▸ **TASK**
The answer must consist of each line below that contains the string "those".

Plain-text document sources
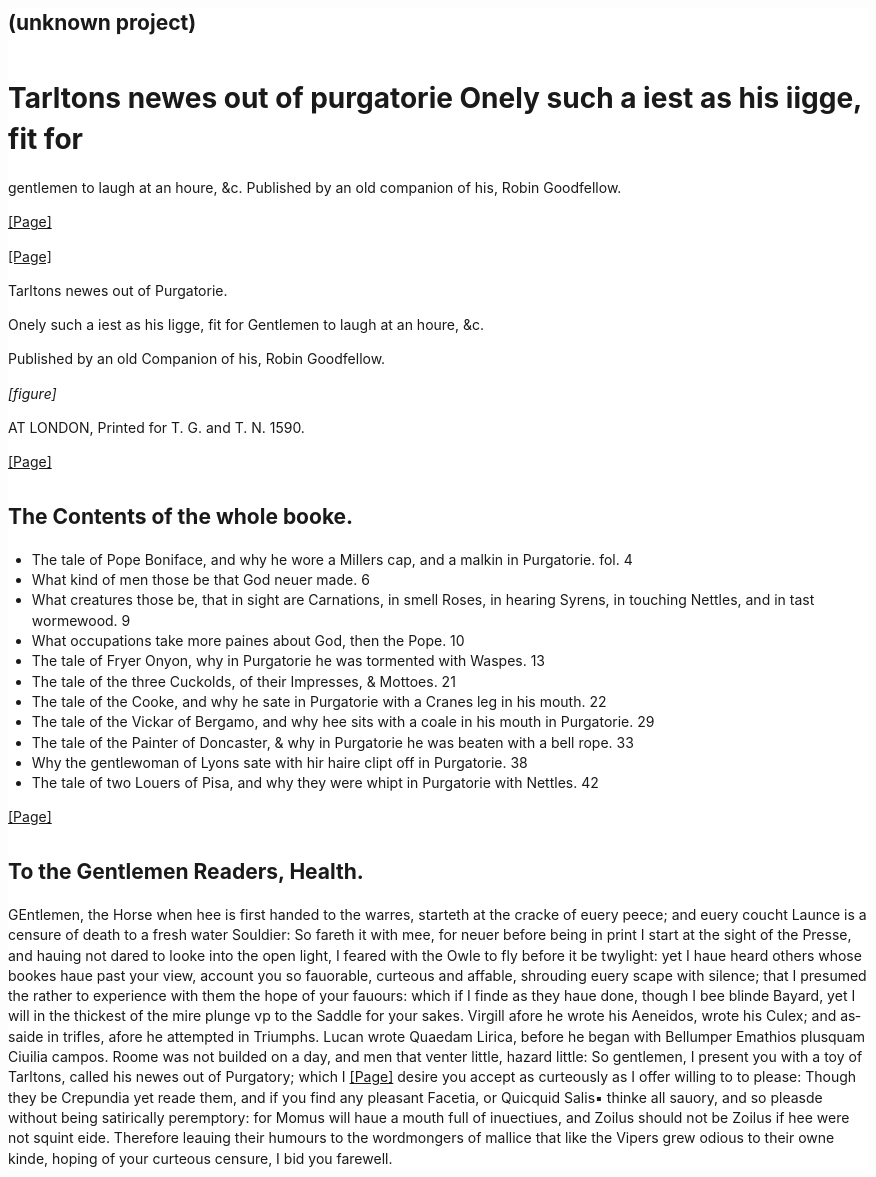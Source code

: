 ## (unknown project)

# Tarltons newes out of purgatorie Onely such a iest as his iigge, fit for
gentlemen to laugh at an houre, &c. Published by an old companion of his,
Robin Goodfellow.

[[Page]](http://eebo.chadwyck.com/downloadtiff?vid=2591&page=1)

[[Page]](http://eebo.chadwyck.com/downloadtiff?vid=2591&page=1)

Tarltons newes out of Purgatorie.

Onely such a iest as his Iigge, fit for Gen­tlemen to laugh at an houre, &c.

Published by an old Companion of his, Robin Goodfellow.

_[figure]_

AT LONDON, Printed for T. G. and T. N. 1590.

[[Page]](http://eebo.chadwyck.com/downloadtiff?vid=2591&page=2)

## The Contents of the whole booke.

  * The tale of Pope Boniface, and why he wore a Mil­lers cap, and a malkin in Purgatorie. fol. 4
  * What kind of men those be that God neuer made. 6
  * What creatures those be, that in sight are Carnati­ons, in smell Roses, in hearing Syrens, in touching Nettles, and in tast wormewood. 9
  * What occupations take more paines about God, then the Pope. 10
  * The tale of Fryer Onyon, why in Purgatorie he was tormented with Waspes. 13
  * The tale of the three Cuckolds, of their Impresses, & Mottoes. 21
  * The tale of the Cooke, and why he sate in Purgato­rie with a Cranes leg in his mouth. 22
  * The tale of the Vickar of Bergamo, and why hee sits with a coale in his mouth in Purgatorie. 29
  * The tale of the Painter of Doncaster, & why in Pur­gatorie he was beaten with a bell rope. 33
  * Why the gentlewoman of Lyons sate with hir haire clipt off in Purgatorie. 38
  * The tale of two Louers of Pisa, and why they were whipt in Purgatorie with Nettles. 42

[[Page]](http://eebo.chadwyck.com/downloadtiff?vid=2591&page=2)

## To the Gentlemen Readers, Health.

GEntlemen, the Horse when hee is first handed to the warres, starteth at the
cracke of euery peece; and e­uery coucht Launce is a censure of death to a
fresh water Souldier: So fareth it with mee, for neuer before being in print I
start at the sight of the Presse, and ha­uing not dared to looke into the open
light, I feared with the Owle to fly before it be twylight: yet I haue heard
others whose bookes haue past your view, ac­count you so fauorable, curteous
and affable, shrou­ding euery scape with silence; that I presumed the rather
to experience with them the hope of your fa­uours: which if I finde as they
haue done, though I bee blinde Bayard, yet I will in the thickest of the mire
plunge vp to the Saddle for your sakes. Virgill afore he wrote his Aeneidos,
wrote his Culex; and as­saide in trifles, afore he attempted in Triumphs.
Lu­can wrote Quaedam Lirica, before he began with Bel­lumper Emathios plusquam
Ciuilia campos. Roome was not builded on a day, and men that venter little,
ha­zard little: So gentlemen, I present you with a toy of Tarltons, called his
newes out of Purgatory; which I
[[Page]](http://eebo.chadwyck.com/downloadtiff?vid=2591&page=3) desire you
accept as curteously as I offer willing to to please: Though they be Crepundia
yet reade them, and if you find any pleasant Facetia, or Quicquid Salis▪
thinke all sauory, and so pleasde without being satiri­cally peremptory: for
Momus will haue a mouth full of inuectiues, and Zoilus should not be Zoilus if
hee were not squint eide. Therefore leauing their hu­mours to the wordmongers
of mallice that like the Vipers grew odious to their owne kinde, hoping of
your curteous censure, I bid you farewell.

▸ **YOUR RESPONSE**
  * What kind of men those be that God neuer made. 6
  * What creatures those be, that in sight are Carnati­ons, in smell Roses, in hearing Syrens, in touching Nettles, and in tast wormewood. 9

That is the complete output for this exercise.